**Activity**
A single count is required: the lines of the data below in which the word "reflections" occurs.

(Records from a data source)
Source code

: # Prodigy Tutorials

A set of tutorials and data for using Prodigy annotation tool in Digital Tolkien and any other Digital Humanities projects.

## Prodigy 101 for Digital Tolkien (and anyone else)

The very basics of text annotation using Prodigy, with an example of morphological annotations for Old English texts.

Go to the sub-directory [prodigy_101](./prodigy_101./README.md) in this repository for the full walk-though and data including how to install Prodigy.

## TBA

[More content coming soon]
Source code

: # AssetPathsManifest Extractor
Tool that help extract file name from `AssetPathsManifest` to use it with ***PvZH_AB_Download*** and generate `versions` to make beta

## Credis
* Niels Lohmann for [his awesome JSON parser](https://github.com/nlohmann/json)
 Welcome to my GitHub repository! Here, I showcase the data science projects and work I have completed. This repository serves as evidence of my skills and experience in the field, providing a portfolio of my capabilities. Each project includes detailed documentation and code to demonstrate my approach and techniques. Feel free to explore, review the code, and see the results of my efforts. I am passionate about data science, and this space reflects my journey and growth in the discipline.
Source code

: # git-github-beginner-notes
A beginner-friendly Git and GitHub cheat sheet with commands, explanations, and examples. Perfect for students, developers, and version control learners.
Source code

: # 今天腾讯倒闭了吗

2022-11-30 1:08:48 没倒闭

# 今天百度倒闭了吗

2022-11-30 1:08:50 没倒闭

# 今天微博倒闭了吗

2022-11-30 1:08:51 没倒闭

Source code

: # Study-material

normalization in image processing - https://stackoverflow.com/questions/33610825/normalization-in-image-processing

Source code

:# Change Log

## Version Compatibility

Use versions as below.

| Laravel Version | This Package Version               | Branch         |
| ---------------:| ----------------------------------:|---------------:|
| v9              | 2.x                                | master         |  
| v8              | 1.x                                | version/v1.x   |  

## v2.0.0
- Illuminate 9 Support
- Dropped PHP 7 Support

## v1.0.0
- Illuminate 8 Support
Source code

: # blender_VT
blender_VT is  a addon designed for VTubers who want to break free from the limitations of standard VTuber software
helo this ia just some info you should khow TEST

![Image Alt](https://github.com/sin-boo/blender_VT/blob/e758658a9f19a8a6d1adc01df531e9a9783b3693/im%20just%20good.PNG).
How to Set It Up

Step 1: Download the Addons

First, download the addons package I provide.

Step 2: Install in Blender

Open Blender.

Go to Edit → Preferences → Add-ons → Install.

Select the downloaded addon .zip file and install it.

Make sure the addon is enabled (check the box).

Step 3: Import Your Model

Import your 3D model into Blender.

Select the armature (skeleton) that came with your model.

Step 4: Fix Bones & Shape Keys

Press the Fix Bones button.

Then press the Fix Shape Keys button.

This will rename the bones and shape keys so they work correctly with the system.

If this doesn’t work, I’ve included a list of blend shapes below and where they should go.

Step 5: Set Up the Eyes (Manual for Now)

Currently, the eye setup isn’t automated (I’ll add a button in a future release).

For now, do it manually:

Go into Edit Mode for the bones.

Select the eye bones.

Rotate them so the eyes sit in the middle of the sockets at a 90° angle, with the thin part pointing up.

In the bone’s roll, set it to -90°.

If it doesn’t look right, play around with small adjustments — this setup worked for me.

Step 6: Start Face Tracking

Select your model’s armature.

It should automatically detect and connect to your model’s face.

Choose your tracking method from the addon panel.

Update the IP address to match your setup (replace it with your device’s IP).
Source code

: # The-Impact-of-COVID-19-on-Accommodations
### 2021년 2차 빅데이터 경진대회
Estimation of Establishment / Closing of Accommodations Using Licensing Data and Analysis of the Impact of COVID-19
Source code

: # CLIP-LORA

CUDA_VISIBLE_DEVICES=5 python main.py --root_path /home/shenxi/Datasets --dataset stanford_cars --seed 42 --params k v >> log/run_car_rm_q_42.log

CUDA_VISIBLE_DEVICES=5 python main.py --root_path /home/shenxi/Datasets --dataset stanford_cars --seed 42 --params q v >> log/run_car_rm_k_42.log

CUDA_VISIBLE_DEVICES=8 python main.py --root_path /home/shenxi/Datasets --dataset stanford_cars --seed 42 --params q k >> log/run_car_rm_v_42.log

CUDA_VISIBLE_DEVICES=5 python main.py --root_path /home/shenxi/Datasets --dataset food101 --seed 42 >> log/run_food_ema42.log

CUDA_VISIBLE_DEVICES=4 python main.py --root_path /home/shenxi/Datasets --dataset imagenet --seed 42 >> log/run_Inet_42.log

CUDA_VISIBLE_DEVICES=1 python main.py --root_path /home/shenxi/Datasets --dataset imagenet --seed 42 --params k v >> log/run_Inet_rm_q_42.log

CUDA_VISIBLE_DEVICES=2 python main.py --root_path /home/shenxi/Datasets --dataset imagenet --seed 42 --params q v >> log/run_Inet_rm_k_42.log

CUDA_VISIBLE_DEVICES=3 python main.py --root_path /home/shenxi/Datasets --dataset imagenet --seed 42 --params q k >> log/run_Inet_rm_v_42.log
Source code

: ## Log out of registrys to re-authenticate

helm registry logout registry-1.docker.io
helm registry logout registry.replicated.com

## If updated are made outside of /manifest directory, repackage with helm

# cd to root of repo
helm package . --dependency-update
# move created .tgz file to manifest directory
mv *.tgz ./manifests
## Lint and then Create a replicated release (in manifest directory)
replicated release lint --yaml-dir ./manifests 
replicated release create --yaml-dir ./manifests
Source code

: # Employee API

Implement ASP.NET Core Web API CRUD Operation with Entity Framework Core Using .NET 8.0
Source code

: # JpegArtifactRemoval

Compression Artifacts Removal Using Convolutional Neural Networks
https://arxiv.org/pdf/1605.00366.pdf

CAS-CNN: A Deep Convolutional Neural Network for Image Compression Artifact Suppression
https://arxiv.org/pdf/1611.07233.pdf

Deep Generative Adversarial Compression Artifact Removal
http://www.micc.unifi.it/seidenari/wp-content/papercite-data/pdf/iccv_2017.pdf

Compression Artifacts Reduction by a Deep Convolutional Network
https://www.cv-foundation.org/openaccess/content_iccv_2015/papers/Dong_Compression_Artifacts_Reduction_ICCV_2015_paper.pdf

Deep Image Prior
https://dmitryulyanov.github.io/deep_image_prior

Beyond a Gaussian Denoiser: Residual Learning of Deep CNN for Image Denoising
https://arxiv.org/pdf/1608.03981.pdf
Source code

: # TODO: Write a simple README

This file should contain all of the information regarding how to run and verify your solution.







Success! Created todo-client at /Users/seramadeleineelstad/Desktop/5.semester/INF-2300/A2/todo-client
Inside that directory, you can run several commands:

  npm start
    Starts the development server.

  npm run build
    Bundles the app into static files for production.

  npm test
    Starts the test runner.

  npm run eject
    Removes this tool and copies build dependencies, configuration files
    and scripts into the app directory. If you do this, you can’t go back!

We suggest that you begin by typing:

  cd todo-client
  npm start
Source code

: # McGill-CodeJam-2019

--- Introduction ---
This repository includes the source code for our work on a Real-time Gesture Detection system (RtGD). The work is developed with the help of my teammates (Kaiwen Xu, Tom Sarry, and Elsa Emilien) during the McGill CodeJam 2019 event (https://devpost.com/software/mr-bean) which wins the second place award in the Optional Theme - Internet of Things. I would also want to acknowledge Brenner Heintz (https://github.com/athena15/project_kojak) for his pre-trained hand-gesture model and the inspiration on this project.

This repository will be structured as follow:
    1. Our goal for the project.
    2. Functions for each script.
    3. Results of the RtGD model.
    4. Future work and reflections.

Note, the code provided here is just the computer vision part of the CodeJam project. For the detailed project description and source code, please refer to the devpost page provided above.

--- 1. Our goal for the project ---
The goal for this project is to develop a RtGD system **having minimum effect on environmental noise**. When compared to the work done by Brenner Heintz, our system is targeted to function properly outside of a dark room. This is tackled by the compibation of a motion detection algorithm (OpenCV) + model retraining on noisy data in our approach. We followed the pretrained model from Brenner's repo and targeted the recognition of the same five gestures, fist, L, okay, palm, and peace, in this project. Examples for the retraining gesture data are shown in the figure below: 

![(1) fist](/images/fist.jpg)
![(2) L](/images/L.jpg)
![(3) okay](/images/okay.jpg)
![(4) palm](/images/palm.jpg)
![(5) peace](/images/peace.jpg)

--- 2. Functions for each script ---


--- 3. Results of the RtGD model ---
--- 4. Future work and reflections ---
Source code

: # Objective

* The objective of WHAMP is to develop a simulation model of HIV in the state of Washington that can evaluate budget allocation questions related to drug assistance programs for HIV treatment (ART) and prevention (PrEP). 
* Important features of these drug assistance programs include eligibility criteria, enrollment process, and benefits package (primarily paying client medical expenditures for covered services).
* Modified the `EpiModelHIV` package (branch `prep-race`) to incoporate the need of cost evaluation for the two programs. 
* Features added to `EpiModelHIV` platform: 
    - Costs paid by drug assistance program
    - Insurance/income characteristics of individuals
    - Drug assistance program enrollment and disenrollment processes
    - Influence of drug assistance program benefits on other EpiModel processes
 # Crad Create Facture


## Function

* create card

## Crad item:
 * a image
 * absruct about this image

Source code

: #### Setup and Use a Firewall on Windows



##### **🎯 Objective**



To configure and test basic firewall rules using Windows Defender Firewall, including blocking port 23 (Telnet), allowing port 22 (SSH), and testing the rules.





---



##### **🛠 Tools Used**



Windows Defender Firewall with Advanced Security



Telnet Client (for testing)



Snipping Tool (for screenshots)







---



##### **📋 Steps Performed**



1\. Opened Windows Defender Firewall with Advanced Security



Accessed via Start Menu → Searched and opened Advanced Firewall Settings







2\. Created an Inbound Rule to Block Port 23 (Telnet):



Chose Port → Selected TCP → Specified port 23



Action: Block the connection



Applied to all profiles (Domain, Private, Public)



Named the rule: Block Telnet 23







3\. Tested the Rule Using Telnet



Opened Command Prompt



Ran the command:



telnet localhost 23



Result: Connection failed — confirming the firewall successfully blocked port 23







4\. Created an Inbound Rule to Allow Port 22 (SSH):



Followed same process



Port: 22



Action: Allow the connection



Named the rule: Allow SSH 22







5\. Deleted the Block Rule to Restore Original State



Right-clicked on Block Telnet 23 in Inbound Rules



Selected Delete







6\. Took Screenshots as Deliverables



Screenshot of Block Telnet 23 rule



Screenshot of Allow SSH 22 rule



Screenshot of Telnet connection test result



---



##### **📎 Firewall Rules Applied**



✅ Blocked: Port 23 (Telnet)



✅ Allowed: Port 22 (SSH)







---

**The answer**
2